__Action item__
Write out the whole listing again, exactly as given.

◇ ◇ ◇ ◇

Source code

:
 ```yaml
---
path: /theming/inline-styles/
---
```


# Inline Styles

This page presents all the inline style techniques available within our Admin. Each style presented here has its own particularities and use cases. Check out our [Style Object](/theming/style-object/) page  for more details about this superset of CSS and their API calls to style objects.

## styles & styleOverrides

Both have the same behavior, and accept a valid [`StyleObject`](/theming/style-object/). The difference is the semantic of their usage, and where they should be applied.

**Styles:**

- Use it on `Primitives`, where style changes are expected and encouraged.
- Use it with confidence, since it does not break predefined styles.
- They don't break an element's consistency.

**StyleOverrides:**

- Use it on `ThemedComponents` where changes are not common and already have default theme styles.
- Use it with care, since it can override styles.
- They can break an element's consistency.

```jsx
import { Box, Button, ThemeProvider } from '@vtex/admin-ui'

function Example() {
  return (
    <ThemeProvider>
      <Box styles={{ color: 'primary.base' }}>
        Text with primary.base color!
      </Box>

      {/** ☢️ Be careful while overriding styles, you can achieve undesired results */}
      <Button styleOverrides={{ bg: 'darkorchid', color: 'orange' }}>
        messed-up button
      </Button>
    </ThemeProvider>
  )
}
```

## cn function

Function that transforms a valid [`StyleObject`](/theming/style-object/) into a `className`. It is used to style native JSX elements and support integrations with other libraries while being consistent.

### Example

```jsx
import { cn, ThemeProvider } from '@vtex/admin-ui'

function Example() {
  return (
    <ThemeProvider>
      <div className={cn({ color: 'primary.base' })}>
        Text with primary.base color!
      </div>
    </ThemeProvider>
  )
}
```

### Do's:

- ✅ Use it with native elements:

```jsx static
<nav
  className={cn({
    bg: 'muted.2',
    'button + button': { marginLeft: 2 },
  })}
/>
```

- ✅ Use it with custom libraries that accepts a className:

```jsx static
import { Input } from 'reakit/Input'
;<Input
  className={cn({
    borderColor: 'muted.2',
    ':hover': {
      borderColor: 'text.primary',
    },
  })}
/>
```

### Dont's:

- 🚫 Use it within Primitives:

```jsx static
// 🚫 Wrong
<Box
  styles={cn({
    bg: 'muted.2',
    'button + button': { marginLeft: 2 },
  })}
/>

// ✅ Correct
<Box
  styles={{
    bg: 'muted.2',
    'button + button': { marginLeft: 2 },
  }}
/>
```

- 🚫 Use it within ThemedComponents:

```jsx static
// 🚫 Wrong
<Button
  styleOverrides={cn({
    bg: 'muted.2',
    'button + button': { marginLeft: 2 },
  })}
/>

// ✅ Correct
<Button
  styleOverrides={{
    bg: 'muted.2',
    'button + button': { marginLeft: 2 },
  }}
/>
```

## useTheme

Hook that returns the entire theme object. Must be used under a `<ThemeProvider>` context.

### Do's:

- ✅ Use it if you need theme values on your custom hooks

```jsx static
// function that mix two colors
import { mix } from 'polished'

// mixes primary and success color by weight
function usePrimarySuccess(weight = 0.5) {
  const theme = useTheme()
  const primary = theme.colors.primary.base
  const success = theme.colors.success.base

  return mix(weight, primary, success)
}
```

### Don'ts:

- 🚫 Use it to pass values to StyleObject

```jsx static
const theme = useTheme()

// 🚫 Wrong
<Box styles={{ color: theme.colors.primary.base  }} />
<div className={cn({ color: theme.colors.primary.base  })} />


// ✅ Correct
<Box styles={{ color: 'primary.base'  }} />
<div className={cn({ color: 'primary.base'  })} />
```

◇ ◇ ◇ ◇

__Result of this exercise__
Source code

:
 ```yaml
---
path: /theming/inline-styles/
---
```


# Inline Styles

This page presents all the inline style techniques available within our Admin. Each style presented here has its own particularities and use cases. Check out our [Style Object](/theming/style-object/) page  for more details about this superset of CSS and their API calls to style objects.

## styles & styleOverrides

Both have the same behavior, and accept a valid [`StyleObject`](/theming/style-object/). The difference is the semantic of their usage, and where they should be applied.

**Styles:**

- Use it on `Primitives`, where style changes are expected and encouraged.
- Use it with confidence, since it does not break predefined styles.
- They don't break an element's consistency.

**StyleOverrides:**

- Use it on `ThemedComponents` where changes are not common and already have default theme styles.
- Use it with care, since it can override styles.
- They can break an element's consistency.

```jsx
import { Box, Button, ThemeProvider } from '@vtex/admin-ui'

function Example() {
  return (
    <ThemeProvider>
      <Box styles={{ color: 'primary.base' }}>
        Text with primary.base color!
      </Box>

      {/** ☢️ Be careful while overriding styles, you can achieve undesired results */}
      <Button styleOverrides={{ bg: 'darkorchid', color: 'orange' }}>
        messed-up button
      </Button>
    </ThemeProvider>
  )
}
```

## cn function

Function that transforms a valid [`StyleObject`](/theming/style-object/) into a `className`. It is used to style native JSX elements and support integrations with other libraries while being consistent.

### Example

```jsx
import { cn, ThemeProvider } from '@vtex/admin-ui'

function Example() {
  return (
    <ThemeProvider>
      <div className={cn({ color: 'primary.base' })}>
        Text with primary.base color!
      </div>
    </ThemeProvider>
  )
}
```

### Do's:

- ✅ Use it with native elements:

```jsx static
<nav
  className={cn({
    bg: 'muted.2',
    'button + button': { marginLeft: 2 },
  })}
/>
```

- ✅ Use it with custom libraries that accepts a className:

```jsx static
import { Input } from 'reakit/Input'
;<Input
  className={cn({
    borderColor: 'muted.2',
    ':hover': {
      borderColor: 'text.primary',
    },
  })}
/>
```

### Dont's:

- 🚫 Use it within Primitives:

```jsx static
// 🚫 Wrong
<Box
  styles={cn({
    bg: 'muted.2',
    'button + button': { marginLeft: 2 },
  })}
/>

// ✅ Correct
<Box
  styles={{
    bg: 'muted.2',
    'button + button': { marginLeft: 2 },
  }}
/>
```

- 🚫 Use it within ThemedComponents:

```jsx static
// 🚫 Wrong
<Button
  styleOverrides={cn({
    bg: 'muted.2',
    'button + button': { marginLeft: 2 },
  })}
/>

// ✅ Correct
<Button
  styleOverrides={{
    bg: 'muted.2',
    'button + button': { marginLeft: 2 },
  }}
/>
```

## useTheme

Hook that returns the entire theme object. Must be used under a `<ThemeProvider>` context.

### Do's:

- ✅ Use it if you need theme values on your custom hooks

```jsx static
// function that mix two colors
import { mix } from 'polished'

// mixes primary and success color by weight
function usePrimarySuccess(weight = 0.5) {
  const theme = useTheme()
  const primary = theme.colors.primary.base
  const success = theme.colors.success.base

  return mix(weight, primary, success)
}
```

### Don'ts:

- 🚫 Use it to pass values to StyleObject

```jsx static
const theme = useTheme()

// 🚫 Wrong
<Box styles={{ color: theme.colors.primary.base  }} />
<div className={cn({ color: theme.colors.primary.base  })} />


// ✅ Correct
<Box styles={{ color: 'primary.base'  }} />
<div className={cn({ color: 'primary.base'  })} />
```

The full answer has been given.